In the proposed approach, the device of each user will not share its raw speech data, but a privacy preserving transformation of the user speech data. In such approach, some private computations will be handled locally, while some cross-user computations may be carried out on a server using the transformed speech data, which protect the speaker identity and some of his/her features (gender, sentiment, emotions…). More specifically, this will rely on a representation learning to separate the features of the user data that can expose private information from generic ones useful for the task of interest, i.e., here, the recognition of the linguistic content. We will build upon ideas of Generative Adversarial Networks (GANs) for proposing such a privacy preserving transform. Since a few years, GANs are getting more and more used in deep learning. They typically rely on both a generative network and a discriminative network, where the generator aims to output samples that the discriminator cannot distinguish from the true samples [Goodfellow et al., 2014; Creswell et al., 2018]. They have also been used as autoencoders [Makhzani et al., 2015] which are made of three mains blocks: encoder, generator and discriminator. In our case, the discriminators shall focus on discriminating between speakers and/or between voice-related classes (defined according to gender, emotions, etc). The training objective will be to maximize the speech recognition performance (using the privacy preserving transformed signal) while minimizing the available speaker or voice-related information measured by the discriminator.
As devices are getting more and more personal, it creates opportunities to make speech recognition more personalized.

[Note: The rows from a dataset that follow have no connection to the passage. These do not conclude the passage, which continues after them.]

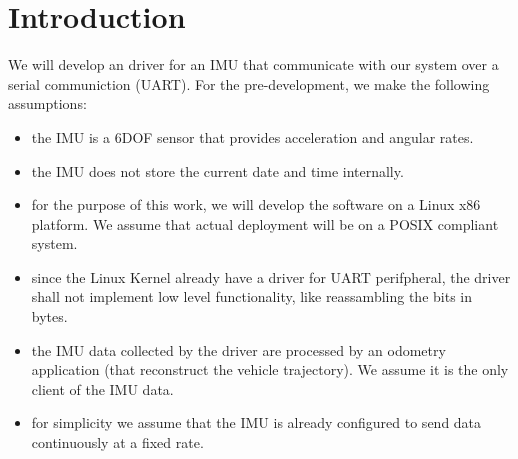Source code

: \section{Introduction}
We will develop an driver for an IMU that communicate with our system over a serial communiction (UART).
For the pre-development, we make the following assumptions:
\begin{itemize}
    \item the IMU is a 6DOF sensor that provides acceleration and angular rates.
    \item the IMU does not store the current date and time internally.
    \item for the purpose of this work, we will develop the software on a Linux x86 platform. We assume that actual deployment will be on a POSIX compliant system.
    \item since the Linux Kernel already have a driver for UART perifpheral, the driver shall not implement low level functionality, like reassambling the bits in bytes.
    \item the IMU data collected by the driver are processed by an odometry application (that reconstruct the vehicle trajectory).
    We assume it is the only client of the IMU data.
    \item for simplicity we assume that the IMU is already configured to send data continuously at a fixed rate.
\end{itemize}
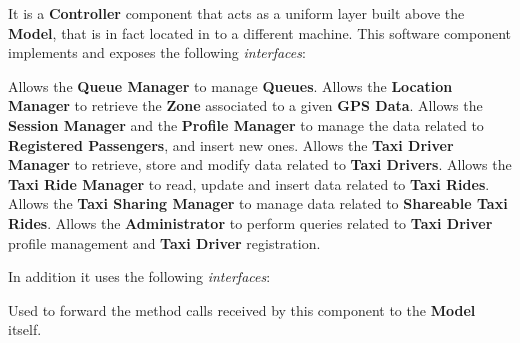 \begin{itemize}
\begin{itemize}
		 It is a \textbf{Controller} component that acts as a uniform layer built above the \textbf{Model}, that is in fact located in to a different machine.
		This software component implements and exposes the following \textit{interfaces}:
		\begin{itemize}
			 Allows the \textbf{Queue Manager} to manage \textbf{Queues}.
			 Allows the \textbf{Location Manager} to retrieve the \textbf{Zone} associated to a given \textbf{GPS Data}.
			 Allows the \textbf{Session Manager} and the \textbf{Profile Manager} to manage the data related to \textbf{Registered Passengers}, and insert new ones.
			 Allows the \textbf{Taxi Driver Manager} to retrieve, store and modify data related to \textbf{Taxi Drivers}.
			 Allows the \textbf{Taxi Ride Manager} to read, update and insert data related to \textbf{Taxi Rides}.
			 Allows the \textbf{Taxi Sharing Manager} to manage data related to \textbf{Shareable Taxi Rides}.
			 Allows the \textbf{Administrator} to perform queries related to \textbf{Taxi Driver} profile management and \textbf{Taxi Driver} registration.
		\end{itemize}
		In addition it uses the following \textit{interfaces}:
		\begin{itemize}
			 Used to forward the method calls received by this component to the \textbf{Model} itself.
		\end{itemize}
	\end{itemize}
	

\end{itemize}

This includes two aspects: adapting the model parameters to the speaker (and to the device) and introducing personalized transforms to help hiding the speaker voice identity. Both aspects will be investigated. Voice conversion approaches provide example of transforms aiming at modifying the voice of a speaker so that it sounds like the voice of another target speaker [e.g., Chen et al., 2014; Mohammadi & Kain, 2014]. Similar approaches can thus be applied to map speaker specific features to those of a standard (or average) speaker, which thus would help concealing its identity. To take benefit of the increased personal usage of terminals, speaker and environment specific adaptation will be investigated to improve speech recognition performance. Collaborative learning mixing speech and speaker recognition has been shown to benefit both tasks [Liu et al. 2018; Garimella et al. 2015] and provide a way to combine both information in a single framework. This approach will be compared to adaptation of deep neural networks-based models [e.g., Abdel-Hamid & Jiang, 2013] to handle best different amounts of adaptation data.